Material provided section start

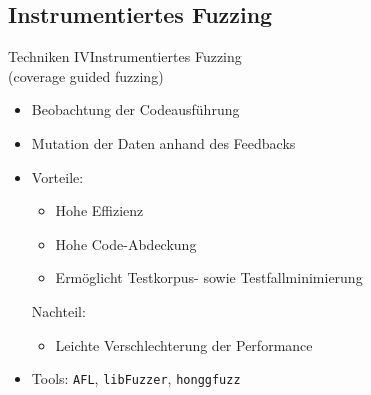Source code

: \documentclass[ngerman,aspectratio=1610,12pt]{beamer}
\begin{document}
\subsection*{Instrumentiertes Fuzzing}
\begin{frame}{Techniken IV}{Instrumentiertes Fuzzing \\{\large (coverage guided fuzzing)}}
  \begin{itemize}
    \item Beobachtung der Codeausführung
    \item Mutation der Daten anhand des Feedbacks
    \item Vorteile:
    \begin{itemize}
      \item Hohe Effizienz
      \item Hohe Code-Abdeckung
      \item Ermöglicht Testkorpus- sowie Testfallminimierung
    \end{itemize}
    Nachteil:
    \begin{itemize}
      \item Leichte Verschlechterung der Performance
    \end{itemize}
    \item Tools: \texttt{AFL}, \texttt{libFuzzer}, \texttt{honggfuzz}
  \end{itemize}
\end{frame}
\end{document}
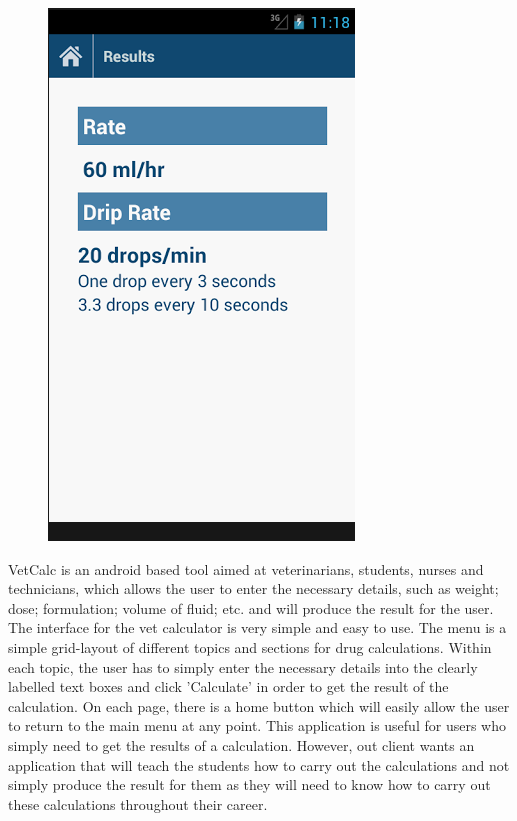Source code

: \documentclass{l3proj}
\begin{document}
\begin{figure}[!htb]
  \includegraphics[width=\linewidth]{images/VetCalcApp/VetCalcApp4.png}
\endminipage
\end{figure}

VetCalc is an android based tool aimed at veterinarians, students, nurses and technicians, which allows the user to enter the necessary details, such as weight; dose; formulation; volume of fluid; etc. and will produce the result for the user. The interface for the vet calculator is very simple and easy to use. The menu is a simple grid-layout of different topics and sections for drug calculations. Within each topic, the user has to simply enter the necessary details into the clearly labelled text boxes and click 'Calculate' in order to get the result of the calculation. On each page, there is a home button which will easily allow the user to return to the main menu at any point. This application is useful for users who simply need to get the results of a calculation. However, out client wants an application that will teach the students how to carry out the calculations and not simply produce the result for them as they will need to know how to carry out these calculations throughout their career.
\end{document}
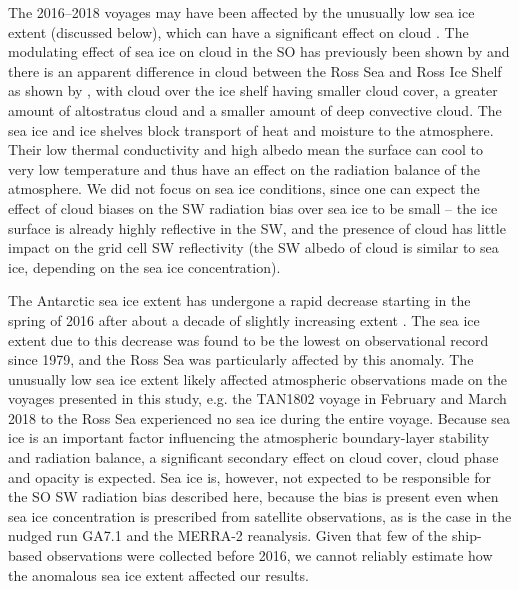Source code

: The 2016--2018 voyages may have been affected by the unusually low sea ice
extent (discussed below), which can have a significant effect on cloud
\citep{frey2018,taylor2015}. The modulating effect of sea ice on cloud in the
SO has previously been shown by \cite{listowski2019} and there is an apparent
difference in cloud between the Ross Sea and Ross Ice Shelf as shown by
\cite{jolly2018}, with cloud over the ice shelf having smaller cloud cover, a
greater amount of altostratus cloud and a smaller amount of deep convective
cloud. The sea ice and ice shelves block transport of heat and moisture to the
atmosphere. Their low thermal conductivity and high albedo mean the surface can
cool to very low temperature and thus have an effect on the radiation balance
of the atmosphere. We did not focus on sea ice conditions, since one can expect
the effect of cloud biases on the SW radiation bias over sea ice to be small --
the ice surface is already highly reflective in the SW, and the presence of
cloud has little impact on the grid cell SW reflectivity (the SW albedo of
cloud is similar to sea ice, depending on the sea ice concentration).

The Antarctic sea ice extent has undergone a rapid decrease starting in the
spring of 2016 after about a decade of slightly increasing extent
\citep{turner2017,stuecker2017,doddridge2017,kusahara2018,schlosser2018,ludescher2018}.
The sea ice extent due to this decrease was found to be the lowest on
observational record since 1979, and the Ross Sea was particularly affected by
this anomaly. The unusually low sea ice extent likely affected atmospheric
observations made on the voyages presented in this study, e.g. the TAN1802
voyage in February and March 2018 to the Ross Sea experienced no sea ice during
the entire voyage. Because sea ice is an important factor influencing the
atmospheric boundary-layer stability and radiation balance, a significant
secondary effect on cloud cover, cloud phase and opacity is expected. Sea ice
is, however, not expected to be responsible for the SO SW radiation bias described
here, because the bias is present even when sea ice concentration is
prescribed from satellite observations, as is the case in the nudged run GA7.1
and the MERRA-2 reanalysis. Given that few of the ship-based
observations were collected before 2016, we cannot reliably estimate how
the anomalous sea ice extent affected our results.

Material provided section end

* _Your goal_
Word for word, give back each entry from above, but skip any picture.

* _Exercise solution_
Source code

: \documentclass[ngerman,aspectratio=1610,12pt]{beamer}
\begin{document}
\subsection*{Instrumentiertes Fuzzing}
\begin{frame}{Techniken IV}{Instrumentiertes Fuzzing \\{\large (coverage guided fuzzing)}}
  \begin{itemize}
    \item Beobachtung der Codeausführung
    \item Mutation der Daten anhand des Feedbacks
    \item Vorteile:
    \begin{itemize}
      \item Hohe Effizienz
      \item Hohe Code-Abdeckung
      \item Ermöglicht Testkorpus- sowie Testfallminimierung
    \end{itemize}
    Nachteil:
    \begin{itemize}
      \item Leichte Verschlechterung der Performance
    \end{itemize}
    \item Tools: \texttt{AFL}, \texttt{libFuzzer}, \texttt{honggfuzz}
  \end{itemize}
\end{frame}
\end{document}
Source code

: \documentclass{l3proj}
\begin{document}
\begin{figure}[!htb]
  \includegraphics[width=\linewidth]{images/VetCalcApp/VetCalcApp4.png}
\endminipage
\end{figure}

VetCalc is an android based tool aimed at veterinarians, students, nurses and technicians, which allows the user to enter the necessary details, such as weight; dose; formulation; volume of fluid; etc. and will produce the result for the user. The interface for the vet calculator is very simple and easy to use. The menu is a simple grid-layout of different topics and sections for drug calculations. Within each topic, the user has to simply enter the necessary details into the clearly labelled text boxes and click 'Calculate' in order to get the result of the calculation. On each page, there is a home button which will easily allow the user to return to the main menu at any point. This application is useful for users who simply need to get the results of a calculation. However, out client wants an application that will teach the students how to carry out the calculations and not simply produce the result for them as they will need to know how to carry out these calculations throughout their career.
\end{document}
Source code

: The 2016--2018 voyages may have been affected by the unusually low sea ice
extent (discussed below), which can have a significant effect on cloud
\citep{frey2018,taylor2015}. The modulating effect of sea ice on cloud in the
SO has previously been shown by \cite{listowski2019} and there is an apparent
difference in cloud between the Ross Sea and Ross Ice Shelf as shown by
\cite{jolly2018}, with cloud over the ice shelf having smaller cloud cover, a
greater amount of altostratus cloud and a smaller amount of deep convective
cloud. The sea ice and ice shelves block transport of heat and moisture to the
atmosphere. Their low thermal conductivity and high albedo mean the surface can
cool to very low temperature and thus have an effect on the radiation balance
of the atmosphere. We did not focus on sea ice conditions, since one can expect
the effect of cloud biases on the SW radiation bias over sea ice to be small --
the ice surface is already highly reflective in the SW, and the presence of
cloud has little impact on the grid cell SW reflectivity (the SW albedo of
cloud is similar to sea ice, depending on the sea ice concentration).

The Antarctic sea ice extent has undergone a rapid decrease starting in the
spring of 2016 after about a decade of slightly increasing extent
\citep{turner2017,stuecker2017,doddridge2017,kusahara2018,schlosser2018,ludescher2018}.
The sea ice extent due to this decrease was found to be the lowest on
observational record since 1979, and the Ross Sea was particularly affected by
this anomaly. The unusually low sea ice extent likely affected atmospheric
observations made on the voyages presented in this study, e.g. the TAN1802
voyage in February and March 2018 to the Ross Sea experienced no sea ice during
the entire voyage. Because sea ice is an important factor influencing the
atmospheric boundary-layer stability and radiation balance, a significant
secondary effect on cloud cover, cloud phase and opacity is expected. Sea ice
is, however, not expected to be responsible for the SO SW radiation bias described
here, because the bias is present even when sea ice concentration is
prescribed from satellite observations, as is the case in the nudged run GA7.1
and the MERRA-2 reanalysis. Given that few of the ship-based
observations were collected before 2016, we cannot reliably estimate how
the anomalous sea ice extent affected our results.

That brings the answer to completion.